Postcard: A voyage through the Països Catalans

Student standing on a high rock with Catalonian mountain range in background

Current MRes Catalan Studies student Lucy Taylor, who also studied BA French and Hispanic Studies, writes of her time spent in Catalonia, as Catalan Studies at the University of Liverpool marks a 100-year milestone:

The first day I arrived in Girona it was raining; not the kind of rain I am used to as a Mancunian but rather a torrential, almost tropical, downpour. As I sat in my new flat, contemplating what was awaiting me over the next semester studying at the city’s university, I wondered how I would be welcomed to this new place, having only studied Catalan for one year at that point. My mum, who had helped me move my belongings from Lyon (the French city where I had been living prior), suggested we avoid the rain by shopping for new bedding.

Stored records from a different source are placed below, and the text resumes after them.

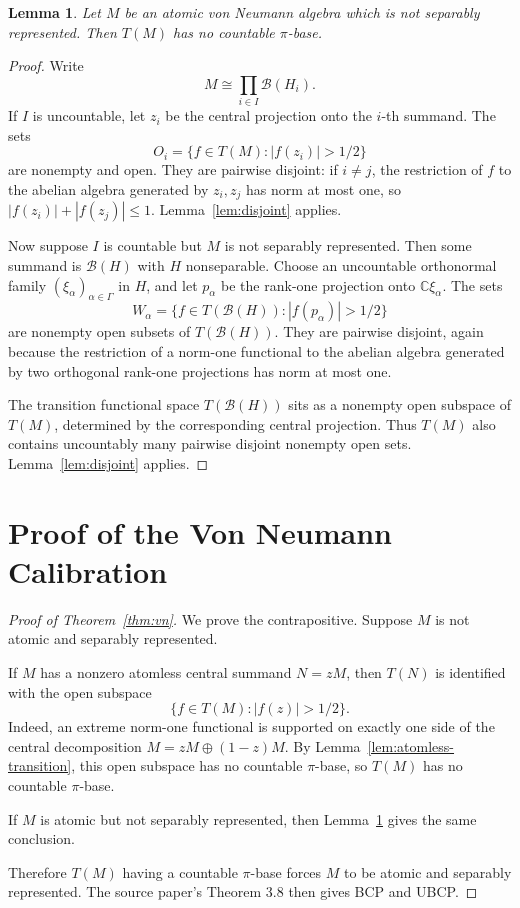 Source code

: \documentclass[11pt]{article}
\newtheorem{lemma}{Lemma}
\newcommand{\C}{\mathbb C}
\newcommand{\Bcal}{\mathcal B}
\begin{document}
\begin{lemma}
\label{lem:atomic-transition}
Let \(M\) be an atomic von Neumann algebra which is not separably represented.
Then \(T(M)\) has no countable \(\pi\)-base.
\end{lemma}

\begin{proof}
Write
\[
        M\cong \prod_{i\in I}\Bcal(H_i).
\]
If \(I\) is uncountable, let \(z_i\) be the central projection onto the
\(i\)-th summand.  The sets
\[
        O_i=\{f\in T(M): |f(z_i)|>1/2\}
\]
are nonempty and open.  They are pairwise disjoint: if \(i\ne j\), the
restriction of \(f\) to the abelian algebra generated by \(z_i,z_j\) has norm
at most one, so \(|f(z_i)|+|f(z_j)|\le1\).  Lemma~\ref{lem:disjoint} applies.

Now suppose \(I\) is countable but \(M\) is not separably represented.  Then
some summand is \(\Bcal(H)\) with \(H\) nonseparable.  Choose an uncountable
orthonormal family \((\xi_\alpha)_{\alpha\in\Gamma}\) in \(H\), and let
\(p_\alpha\) be the rank-one projection onto \(\C\xi_\alpha\).  The sets
\[
        W_\alpha
        =
        \{f\in T(\Bcal(H)): |f(p_\alpha)|>1/2\}
\]
are nonempty open subsets of \(T(\Bcal(H))\).  They are pairwise disjoint,
again because the restriction of a norm-one functional to the abelian
algebra generated by two orthogonal rank-one projections has norm at most
one.

The transition functional space \(T(\Bcal(H))\) sits as a nonempty open
subspace of \(T(M)\), determined by the corresponding central projection.
Thus \(T(M)\) also contains uncountably many pairwise disjoint nonempty open
sets.  Lemma~\ref{lem:disjoint} applies.
\end{proof}

\section*{Proof of the Von Neumann Calibration}

\begin{proof}[Proof of Theorem~\ref{thm:vn}]
We prove the contrapositive.  Suppose \(M\) is not atomic and separably
represented.

If \(M\) has a nonzero atomless central summand \(N=zM\), then \(T(N)\) is
identified with the open subspace
\[
        \{f\in T(M): |f(z)|>1/2\}.
\]
Indeed, an extreme norm-one functional is supported on exactly one side of
the central decomposition \(M=zM\oplus(1-z)M\).
By Lemma~\ref{lem:atomless-transition}, this open subspace has no countable
\(\pi\)-base, so \(T(M)\) has no countable \(\pi\)-base.

If \(M\) is atomic but not separably represented, then
Lemma~\ref{lem:atomic-transition} gives the same conclusion.

Therefore \(T(M)\) having a countable \(\pi\)-base forces \(M\) to be atomic
and separably represented.  The source paper's Theorem 3.8 then gives BCP
and UBCP.
\end{proof}
\end{document}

In a small homeware shop five minutes from my flat, we met an elderly shopkeeper. As soon as I opened my mouth to ask where the pillowcases were, the shopkeeper’s eyes lit up: “Where are you from?”, she enquired, “Why… how do you speak Catalan?”. As I explained my story, studying languages at the University of Liverpool and coming to Girona as part of my year abroad, the woman gently squoze my mum’s hand as if to reassure her that I was safe here. As we left the shop, new pillowcases in hand, the woman slipped me a note, on it was written her name and phone number, “Just in case you need any help whilst you live here”, she smiled.

Little did I know that that first day of rain would be followed by months of sun and that I would never need the shopkeeper’s help, not in Girona nor in any other Catalan-speaking area I visited, as the same warmth she met me with awaited me with every Catalan I met.

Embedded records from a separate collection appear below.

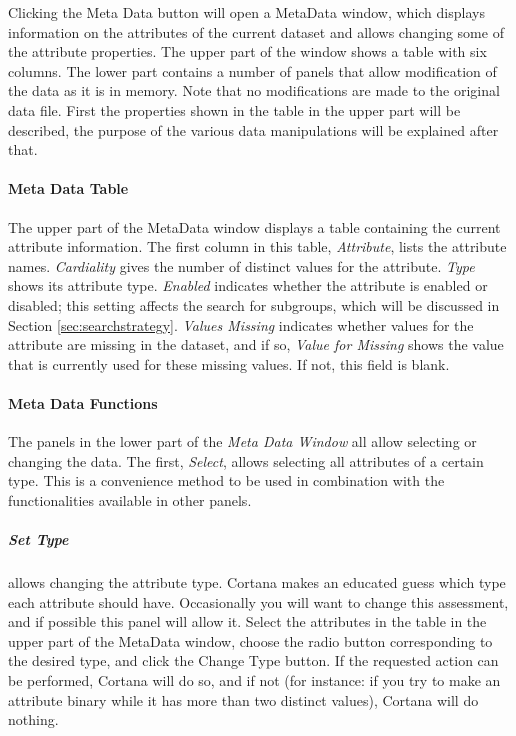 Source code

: \documentclass{article}
\begin{document}
Clicking the Meta Data button will open a MetaData window, which displays
information on the attributes of the current dataset and allows changing
some of the attribute properties.  The upper part of the window shows a
table with six columns.  The lower part contains a number of panels that
allow modification of the data as it is in memory.  Note that no
modifications are made to the original data file.  First the properties
shown in the table in the upper part will be described, the purpose of the
various data manipulations will be explained after that.

\paragraph{Meta Data Table}
\label{meta-data-window:meta-data-table}

The upper part of the MetaData window displays a table containing the current
attribute information.  The first column in this table, \emph{Attribute},
lists the attribute names.  \emph{Cardiality} gives the number of distinct
values for the attribute.  \emph{Type} shows its attribute \gls{type}. 
\emph{Enabled} indicates whether the attribute is \gls{enabled} or
\gls{disabled}; this setting affects the search for subgroups, which will be
discussed in Section \ref{sec:searchstrategy}.  \emph{Values Missing}
indicates whether values for the attribute are missing in the dataset, and
if so, \emph{Value for Missing} shows the value that is currently used for
these missing values.  If not, this field is blank.

\paragraph{Meta Data Functions}
\label{meta-data-window:meta-data-functions}

The panels in the lower part of the \emph{Meta Data Window} all allow
selecting or changing the data.  The first, \emph{Select}, allows selecting
all attributes of a certain type.  This is a convenience method to be used
in combination with the functionalities available in other panels.

\subparagraph{Set Type} allows changing the attribute \gls{type}.  Cortana
makes an educated guess which \gls{type} each attribute should have. 
Occasionally you will want to change this assessment, and if possible
this panel will allow it.  Select the attributes in the table in the upper
part of the MetaData window, choose the radio button corresponding to the
desired type, and click the Change Type button.  If the requested action can
be performed, Cortana will do so, and if not (for instance: if you try to
make an attribute binary while it has more than two distinct values),
Cortana will do nothing.
\end{document}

Marvelling at new experiences

My semester in Girona was filled with ‘newness’… new experiences, new friends, new language. Every day brought me something new, whether it was studying an author I had never heard of before in my literature class, being invited to a classmate’s home for lunch, riding my bike over to the beaches of the Costa Brava or exploring the incredible architecture around the city (so beautiful that it was used as part of the Game of Thrones set). One of my favourite experiences was attending the university’s Calçotada (one of Catalonia’s most renowned gastronomic celebrations); as I ate the traditional grilled spring onions (or Calçots), my friends and I marvelled at the student team of Castellers, building the famous Catalan human towers all around us.

Off the beaten track

Following my six months living in Girona, I had the opportunity to attend a summer school in Palma, Mallorca with the Institut Ramon Llull. Upon arriving at the hotel on the first day of the summer school, I was amazed by the group of people I was met with- from Germany, Italy, China, Mexico and beyond- all passionate Catalan learners. Through the two-week stay we explored the island, guided by a local student (Pere Carbonell), often heading off the beaten-track and seeing sides of Mallorca’s beautiful landscape and culture not always seen by tourists. We attended traditional music workshops, cooking classes, toured the Balearic Island’s parliament and even joined the famous Palma city water fight!

Catalan in Andorra and France

Fuelled by the amazing cultural and linguistic experiences I had encountered in Catalonia and the Balearic Islands, I was itching to discover more! Following my graduation from the University of Liverpool in July 2024, I took a trip to Andorra (a small, mountainous country between Spain and France). Over the long weekend I stayed in Andorra, I took in some of the most beautiful nature I have ever seen and marvelled at the unique landscape of this Catalan-speaking country. One of my favourite experiences from the trip was visiting the Caldea spa, which is home to a swim-out pool from which you can see all the mountains of Europe’s highest capital.

A year later, whilst working in northern France, I planned a trip to Perpignan (the capital of North Catalonia, France’s Catalan-speaking area) with a friend. Through the window of our train from Paris to Perpignan, as we entered into North Catalonia, we were in awe of the long, sandy beaches and open nature reserves that foreground the mountainous Pyrenees. Our trip centred very much around hopping between coastal towns and exploring the diverse nature on offer in this region. Two of my favourite days were visiting the town of Illa de Riberal (or Ille-sur-Têt in French), where the Francocatalan writer, Simona Gay, is from and where is home to an impressive set of gorges and rock formations unlike anything I have seen before. Then, on our last day, we decided to follow the Littoral coastal path, walking for over five hours along the coastline, through the hills of North Catalonia and across the border into Catalonia at Portbou.